What the task requires: Skip all pictures. Write out the data below from its first line through the line that contains "6月8日，学院通过线上线下的".

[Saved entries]
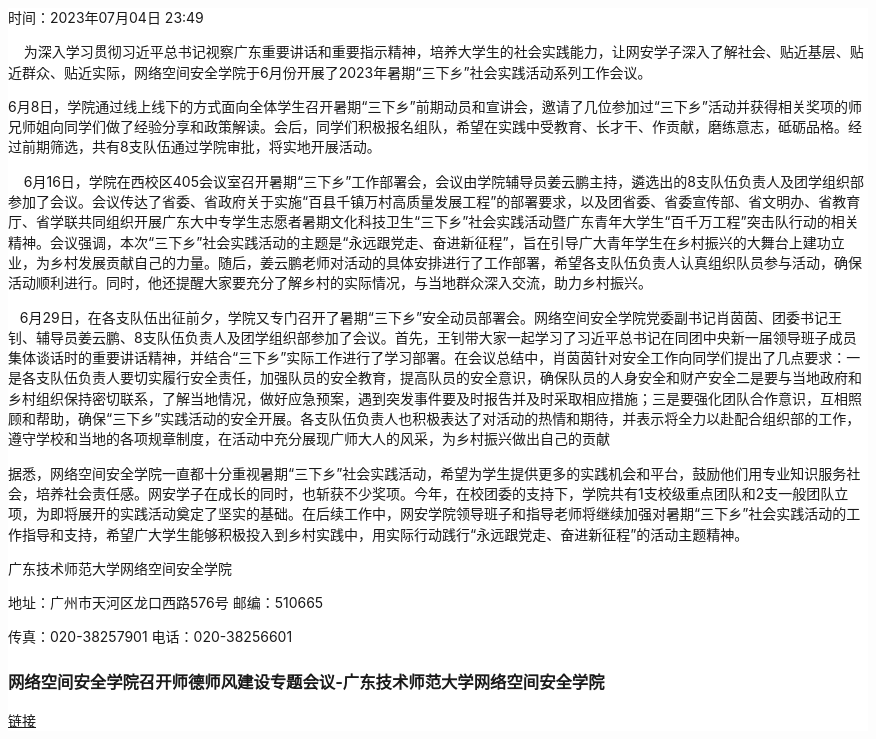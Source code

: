 时间：2023年07月04日 23:49

    为深入学习贯彻习近平总书记视察广东重要讲话和重要指示精神，培养大学生的社会实践能力，让网安学子深入了解社会、贴近基层、贴近群众、贴近实际，网络空间安全学院于6月份开展了2023年暑期“三下乡”社会实践活动系列工作会议。

6月8日，学院通过线上线下的方式面向全体学生召开暑期“三下乡”前期动员和宣讲会，邀请了几位参加过“三下乡”活动并获得相关奖项的师兄师姐向同学们做了经验分享和政策解读。会后，同学们积极报名组队，希望在实践中受教育、长才干、作贡献，磨练意志，砥砺品格。经过前期筛选，共有8支队伍通过学院审批，将实地开展活动。

    6月16日，学院在西校区405会议室召开暑期“三下乡”工作部署会，会议由学院辅导员姜云鹏主持，遴选出的8支队伍负责人及团学组织部参加了会议。会议传达了省委、省政府关于实施“百县千镇万村高质量发展工程”的部署要求，以及团省委、省委宣传部、省文明办、省教育厅、省学联共同组织开展广东大中专学生志愿者暑期文化科技卫生“三下乡”社会实践活动暨广东青年大学生“百千万工程”突击队行动的相关精神。会议强调，本次“三下乡”社会实践活动的主题是“永远跟党走、奋进新征程”，旨在引导广大青年学生在乡村振兴的大舞台上建功立业，为乡村发展贡献自己的力量。随后，姜云鹏老师对活动的具体安排进行了工作部署，希望各支队伍负责人认真组织队员参与活动，确保活动顺利进行。同时，他还提醒大家要充分了解乡村的实际情况，与当地群众深入交流，助力乡村振兴。


   6月29日，在各支队伍出征前夕，学院又专门召开了暑期“三下乡”安全动员部署会。网络空间安全学院党委副书记肖茵茵、团委书记王钊、辅导员姜云鹏、8支队伍负责人及团学组织部参加了会议。首先，王钊带大家一起学习了习近平总书记在同团中央新一届领导班子成员集体谈话时的重要讲话精神，并结合“三下乡”实际工作进行了学习部署。在会议总结中，肖茵茵针对安全工作向同学们提出了几点要求：一是各支队伍负责人要切实履行安全责任，加强队员的安全教育，提高队员的安全意识，确保队员的人身安全和财产安全二是要与当地政府和乡村组织保持密切联系，了解当地情况，做好应急预案，遇到突发事件要及时报告并及时采取相应措施；三是要强化团队合作意识，互相照顾和帮助，确保“三下乡”实践活动的安全开展。各支队伍负责人也积极表达了对活动的热情和期待，并表示将全力以赴配合组织部的工作，遵守学校和当地的各项规章制度，在活动中充分展现广师大人的风采，为乡村振兴做出自己的贡献




据悉，网络空间安全学院一直都十分重视暑期“三下乡”社会实践活动，希望为学生提供更多的实践机会和平台，鼓励他们用专业知识服务社会，培养社会责任感。网安学子在成长的同时，也斩获不少奖项。今年，在校团委的支持下，学院共有1支校级重点团队和2支一般团队立项，为即将展开的实践活动奠定了坚实的基础。在后续工作中，网安学院领导班子和指导老师将继续加强对暑期“三下乡”社会实践活动的工作指导和支持，希望广大学生能够积极投入到乡村实践中，用实际行动践行“永远跟党走、奋进新征程”的活动主题精神。








	


	


























广东技术师范大学网络空间安全学院  


地址：广州市天河区龙口西路576号 邮编：510665

传真：020-38257901 电话：020-38256601  




### 网络空间安全学院召开师德师风建设专题会议-广东技术师范大学网络空间安全学院
[链接](https://scs.gpnu.edu.cn/info/1096/2082.htm)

Worked solution:
Source code

: 时间：2023年07月04日 23:49

    为深入学习贯彻习近平总书记视察广东重要讲话和重要指示精神，培养大学生的社会实践能力，让网安学子深入了解社会、贴近基层、贴近群众、贴近实际，网络空间安全学院于6月份开展了2023年暑期“三下乡”社会实践活动系列工作会议。

6月8日，学院通过线上线下的方式面向全体学生召开暑期“三下乡”前期动员和宣讲会，邀请了几位参加过“三下乡”活动并获得相关奖项的师兄师姐向同学们做了经验分享和政策解读。会后，同学们积极报名组队，希望在实践中受教育、长才干、作贡献，磨练意志，砥砺品格。经过前期筛选，共有8支队伍通过学院审批，将实地开展活动。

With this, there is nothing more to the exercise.